L'approche par ces deux entrées permet
ainsi de distinguer les épisodes pluvieux non seulement par la lame d’eau
totale sur 24 heures, mais également par la présence ou non de pics
d’intensité horaire marqués. Or c’est généralement l’association des deux
qui génère les dommages les plus sévères. La mise en place de cette
échelle permettra entre autres d’évaluer précisément ce dernier point en
fonction des contextes hydrologiques et géographiques propres à chaque
portion du territoire.
Cette échelle a été calibrée en
fonction de la climatologie française, mais elle peut s'appliquer
partout autour du globe et pourrait dans cette perspective rendre plus
aisée les études qui visent à proposer une analyse globale des régions
soumises aux épisodes pluvieux convectifs diluviens.

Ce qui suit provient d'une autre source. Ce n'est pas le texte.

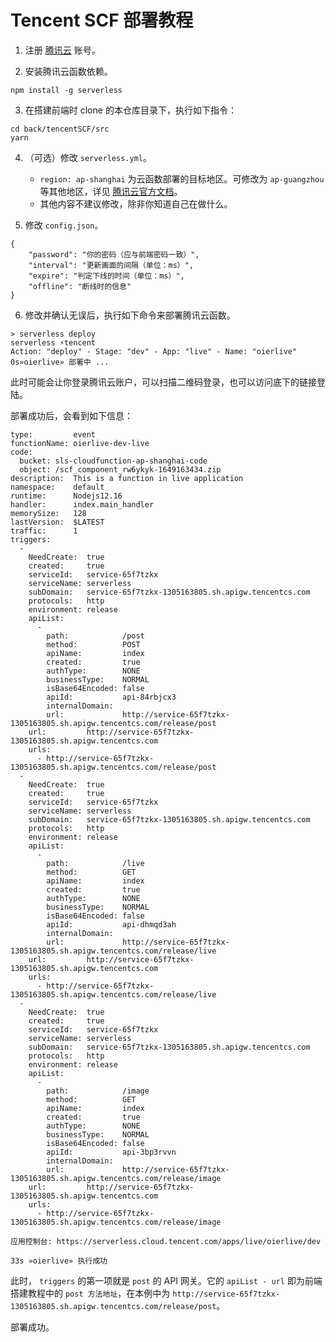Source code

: # Tencent SCF 部署教程

1. 注册 [腾讯云](https://cloud.tencent.com/) 账号。

2. 安装腾讯云函数依赖。
  ```
  npm install -g serverless
  ```

3. 在搭建前端时 clone 的本仓库目录下，执行如下指令：
  ```
  cd back/tencentSCF/src
  yarn
  ```

4. （可选）修改  `serverless.yml`。

   - `region: ap-shanghai` 为云函数部署的目标地区。可修改为 `ap-guangzhou` 等其他地区，详见 [腾讯云官方文档](https://cloud.tencent.com/document/api/583/17238#.E5.9C.B0.E5.9F.9F.E5.88.97.E8.A1.A8)。
   - 其他内容不建议修改，除非你知道自己在做什么。

5. 修改 `config.json`。
  ```
  {
      "password": "你的密码（应与前端密码一致）",
      "interval": "更新画面的间隔（单位：ms）",
      "expire": "判定下线的时间（单位：ms）",
      "offline": "断线时的信息"
  }
  ```

6. 修改并确认无误后，执行如下命令来部署腾讯云函数。
  ```
  > serverless deploy
  serverless ⚡tencent
  Action: "deploy" - Stage: "dev" - App: "live" - Name: "oierlive"
  0s»oierlive» 部署中 ...
  ```

  此时可能会让你登录腾讯云账户，可以扫描二维码登录，也可以访问底下的链接登陆。

  部署成功后，会看到如下信息：

  ```
  type:         event
  functionName: oierlive-dev-live
  code:
    bucket: sls-cloudfunction-ap-shanghai-code
    object: /scf_component_rw6ykyk-1649163434.zip
  description:  This is a function in live application
  namespace:    default
  runtime:      Nodejs12.16
  handler:      index.main_handler
  memorySize:   128
  lastVersion:  $LATEST
  traffic:      1
  triggers:
    -
      NeedCreate:  true
      created:     true
      serviceId:   service-65f7tzkx
      serviceName: serverless
      subDomain:   service-65f7tzkx-1305163805.sh.apigw.tencentcs.com
      protocols:   http
      environment: release
      apiList:
        -
          path:            /post
          method:          POST
          apiName:         index
          created:         true
          authType:        NONE
          businessType:    NORMAL
          isBase64Encoded: false
          apiId:           api-84rbjcx3
          internalDomain:
          url:             http://service-65f7tzkx-1305163805.sh.apigw.tencentcs.com/release/post
      url:         http://service-65f7tzkx-1305163805.sh.apigw.tencentcs.com
      urls:
        - http://service-65f7tzkx-1305163805.sh.apigw.tencentcs.com/release/post
    -
      NeedCreate:  true
      created:     true
      serviceId:   service-65f7tzkx
      serviceName: serverless
      subDomain:   service-65f7tzkx-1305163805.sh.apigw.tencentcs.com
      protocols:   http
      environment: release
      apiList:
        -
          path:            /live
          method:          GET
          apiName:         index
          created:         true
          authType:        NONE
          businessType:    NORMAL
          isBase64Encoded: false
          apiId:           api-dhmqd3ah
          internalDomain:
          url:             http://service-65f7tzkx-1305163805.sh.apigw.tencentcs.com/release/live
      url:         http://service-65f7tzkx-1305163805.sh.apigw.tencentcs.com
      urls:
        - http://service-65f7tzkx-1305163805.sh.apigw.tencentcs.com/release/live
    -
      NeedCreate:  true
      created:     true
      serviceId:   service-65f7tzkx
      serviceName: serverless
      subDomain:   service-65f7tzkx-1305163805.sh.apigw.tencentcs.com
      protocols:   http
      environment: release
      apiList:
        -
          path:            /image
          method:          GET
          apiName:         index
          created:         true
          authType:        NONE
          businessType:    NORMAL
          isBase64Encoded: false
          apiId:           api-3bp3rvvn
          internalDomain:
          url:             http://service-65f7tzkx-1305163805.sh.apigw.tencentcs.com/release/image
      url:         http://service-65f7tzkx-1305163805.sh.apigw.tencentcs.com
      urls:
        - http://service-65f7tzkx-1305163805.sh.apigw.tencentcs.com/release/image
  
  应用控制台: https://serverless.cloud.tencent.com/apps/live/oierlive/dev
  
  33s »oierlive» 执行成功
  ```

   此时， `triggers` 的第一项就是 `post` 的 API 网关。它的 `apiList - url` 即为前端搭建教程中的 `post 方法地址`，在本例中为 `http://service-65f7tzkx-1305163805.sh.apigw.tencentcs.com/release/post`。

部署成功。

Afin de couvrir la grande variété des
régimes pluviométriques français, le niveau 1 de l'échelle, fixé à 75 mm
sur 24 heures glissantes, correspond à la moyenne des records de
précipitations sur 24 heures non glissantes des principales stations de la
moitié nord du pays (les reliefs, globalement peu marqués, n'y favorisent
pas les extrêmes pluviométriques). Le seuil des 100 mm correspond à la
moyenne française des records de précipitations en 24 heures (établie sur
la base de 13 stations du réseau principal). Le seuil des 190 mm
correspond à la limite au-delà de laquelle on parle d'épisode diluvien.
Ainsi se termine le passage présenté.